Or not. Maybe it was invented in Texas. Or San Diego. Or Isla de Margarita, in Venezuela. It might have paid homage to a Maggie, Margaret, Marjorie or Rita. Perhaps its daisy-fresh flavor inspired its name, daisy. Or tipped its salty rim to an earlier brandy drink, the daisy.

Each cocktail commands its own creation myth. And corresponding creation debate.

Whatever its past, the margarita corners a big chunk of bar menu present, from straight up lime/triple sec/tequila to frothy, frozen, fruit-infused froufrou, with salt.
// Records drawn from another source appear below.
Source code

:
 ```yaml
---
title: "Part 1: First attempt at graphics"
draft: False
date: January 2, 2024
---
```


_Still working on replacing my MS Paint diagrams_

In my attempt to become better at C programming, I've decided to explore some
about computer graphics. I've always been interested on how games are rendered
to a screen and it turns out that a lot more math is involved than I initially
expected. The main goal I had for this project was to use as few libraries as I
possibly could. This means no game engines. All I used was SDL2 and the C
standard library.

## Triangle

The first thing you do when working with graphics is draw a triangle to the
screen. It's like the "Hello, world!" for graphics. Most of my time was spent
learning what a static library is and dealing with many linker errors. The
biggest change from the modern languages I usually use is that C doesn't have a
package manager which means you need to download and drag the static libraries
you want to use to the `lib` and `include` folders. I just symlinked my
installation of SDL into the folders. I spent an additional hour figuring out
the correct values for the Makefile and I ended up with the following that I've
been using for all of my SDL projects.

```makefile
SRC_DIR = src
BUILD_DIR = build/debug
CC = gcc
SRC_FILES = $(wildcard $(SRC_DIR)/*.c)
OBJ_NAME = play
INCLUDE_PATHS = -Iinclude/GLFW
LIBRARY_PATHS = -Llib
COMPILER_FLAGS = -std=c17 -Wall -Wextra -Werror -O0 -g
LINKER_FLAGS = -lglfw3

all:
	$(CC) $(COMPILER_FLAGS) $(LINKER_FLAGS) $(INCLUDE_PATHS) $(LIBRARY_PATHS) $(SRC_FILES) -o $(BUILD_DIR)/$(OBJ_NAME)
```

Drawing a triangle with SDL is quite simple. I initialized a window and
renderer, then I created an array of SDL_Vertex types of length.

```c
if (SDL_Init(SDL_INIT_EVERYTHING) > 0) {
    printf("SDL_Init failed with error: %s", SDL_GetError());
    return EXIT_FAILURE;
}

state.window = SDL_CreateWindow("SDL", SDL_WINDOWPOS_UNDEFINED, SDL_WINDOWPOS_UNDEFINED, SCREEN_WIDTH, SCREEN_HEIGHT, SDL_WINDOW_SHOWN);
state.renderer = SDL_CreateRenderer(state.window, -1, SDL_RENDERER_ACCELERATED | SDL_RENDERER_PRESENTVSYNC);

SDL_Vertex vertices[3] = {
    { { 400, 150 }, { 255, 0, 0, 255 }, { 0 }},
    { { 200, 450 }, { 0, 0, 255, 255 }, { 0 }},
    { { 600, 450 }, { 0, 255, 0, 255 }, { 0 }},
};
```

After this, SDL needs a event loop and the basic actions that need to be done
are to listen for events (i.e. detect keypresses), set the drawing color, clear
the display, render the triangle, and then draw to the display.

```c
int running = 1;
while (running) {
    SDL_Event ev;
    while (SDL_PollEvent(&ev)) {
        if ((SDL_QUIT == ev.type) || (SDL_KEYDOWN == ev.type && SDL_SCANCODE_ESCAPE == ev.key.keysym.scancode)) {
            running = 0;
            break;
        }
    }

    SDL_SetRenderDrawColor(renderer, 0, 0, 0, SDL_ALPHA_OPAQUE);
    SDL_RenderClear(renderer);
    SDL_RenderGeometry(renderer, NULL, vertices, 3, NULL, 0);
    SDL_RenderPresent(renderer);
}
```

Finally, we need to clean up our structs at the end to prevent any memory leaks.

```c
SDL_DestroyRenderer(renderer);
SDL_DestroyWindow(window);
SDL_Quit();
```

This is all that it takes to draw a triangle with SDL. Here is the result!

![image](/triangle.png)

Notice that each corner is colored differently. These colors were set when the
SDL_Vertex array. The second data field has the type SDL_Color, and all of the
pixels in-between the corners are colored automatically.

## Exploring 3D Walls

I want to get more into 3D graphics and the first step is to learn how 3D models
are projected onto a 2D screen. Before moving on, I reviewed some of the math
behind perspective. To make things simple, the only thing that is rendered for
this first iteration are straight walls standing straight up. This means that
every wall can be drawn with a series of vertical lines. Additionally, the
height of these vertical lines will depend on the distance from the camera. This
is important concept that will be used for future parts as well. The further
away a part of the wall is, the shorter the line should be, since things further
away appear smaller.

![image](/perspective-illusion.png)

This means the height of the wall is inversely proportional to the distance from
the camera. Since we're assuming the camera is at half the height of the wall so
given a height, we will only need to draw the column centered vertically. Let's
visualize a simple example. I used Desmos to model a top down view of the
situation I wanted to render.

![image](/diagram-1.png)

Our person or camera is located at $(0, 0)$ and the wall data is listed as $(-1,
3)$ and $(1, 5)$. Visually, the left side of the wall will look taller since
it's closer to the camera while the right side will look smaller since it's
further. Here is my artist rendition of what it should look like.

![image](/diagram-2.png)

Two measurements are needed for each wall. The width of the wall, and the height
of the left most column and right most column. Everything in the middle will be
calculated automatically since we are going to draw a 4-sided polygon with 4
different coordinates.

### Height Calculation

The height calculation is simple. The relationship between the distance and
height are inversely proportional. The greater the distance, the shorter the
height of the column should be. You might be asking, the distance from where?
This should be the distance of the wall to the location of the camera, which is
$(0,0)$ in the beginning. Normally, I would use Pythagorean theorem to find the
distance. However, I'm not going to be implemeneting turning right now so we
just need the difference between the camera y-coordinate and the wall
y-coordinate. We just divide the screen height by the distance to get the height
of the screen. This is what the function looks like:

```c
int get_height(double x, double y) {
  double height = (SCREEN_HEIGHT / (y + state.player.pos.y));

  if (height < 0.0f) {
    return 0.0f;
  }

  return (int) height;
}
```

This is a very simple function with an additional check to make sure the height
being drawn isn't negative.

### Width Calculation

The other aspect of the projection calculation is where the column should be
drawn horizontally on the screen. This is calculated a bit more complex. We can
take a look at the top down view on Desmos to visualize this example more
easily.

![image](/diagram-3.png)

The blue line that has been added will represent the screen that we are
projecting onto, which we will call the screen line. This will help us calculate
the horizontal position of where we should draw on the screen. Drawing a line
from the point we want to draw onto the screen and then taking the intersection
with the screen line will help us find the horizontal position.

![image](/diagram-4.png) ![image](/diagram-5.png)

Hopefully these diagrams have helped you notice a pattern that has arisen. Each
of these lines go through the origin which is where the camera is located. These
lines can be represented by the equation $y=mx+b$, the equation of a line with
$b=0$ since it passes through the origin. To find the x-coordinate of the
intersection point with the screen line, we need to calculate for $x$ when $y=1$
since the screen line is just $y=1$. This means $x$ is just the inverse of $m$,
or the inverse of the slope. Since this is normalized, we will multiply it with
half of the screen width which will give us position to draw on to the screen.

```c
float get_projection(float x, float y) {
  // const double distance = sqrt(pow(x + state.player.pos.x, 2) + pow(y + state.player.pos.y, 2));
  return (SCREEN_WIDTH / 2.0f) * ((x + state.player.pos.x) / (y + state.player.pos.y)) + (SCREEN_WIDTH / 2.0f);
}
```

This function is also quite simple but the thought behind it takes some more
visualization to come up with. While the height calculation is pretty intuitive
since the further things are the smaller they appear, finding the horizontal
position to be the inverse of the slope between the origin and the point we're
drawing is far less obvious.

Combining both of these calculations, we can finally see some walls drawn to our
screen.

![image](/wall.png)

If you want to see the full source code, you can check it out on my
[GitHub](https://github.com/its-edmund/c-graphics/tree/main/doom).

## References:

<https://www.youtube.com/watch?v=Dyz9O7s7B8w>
Margarita has expanded its duties in the metaphor sector, standing in for south-of-the-border, for downtime and for party. Swank work if you can get it.

Margarita also serves as shorthand for the sweet combination of lime and orange, which recently dropped in on my ice-cream bowl. I found the bright citrus/luscious cream contrast strikingly delicious. And even better spiked with tequila.

Margarita ice cream

Prep: 25 minutes
Freeze: 1 hour
Makes: 3 cups

5 or 6 limes
1 cup sugar
2 cups heavy cream
2 tablespoons orange-juice concentrate
2 tablespoons triple sec
1 tablespoon tequila
1/4 teaspoon fine salt

Finely grate the zest from 2 limes. Halve and juice all the limes; measure out ½ cup juice. Save any additional juice for serving.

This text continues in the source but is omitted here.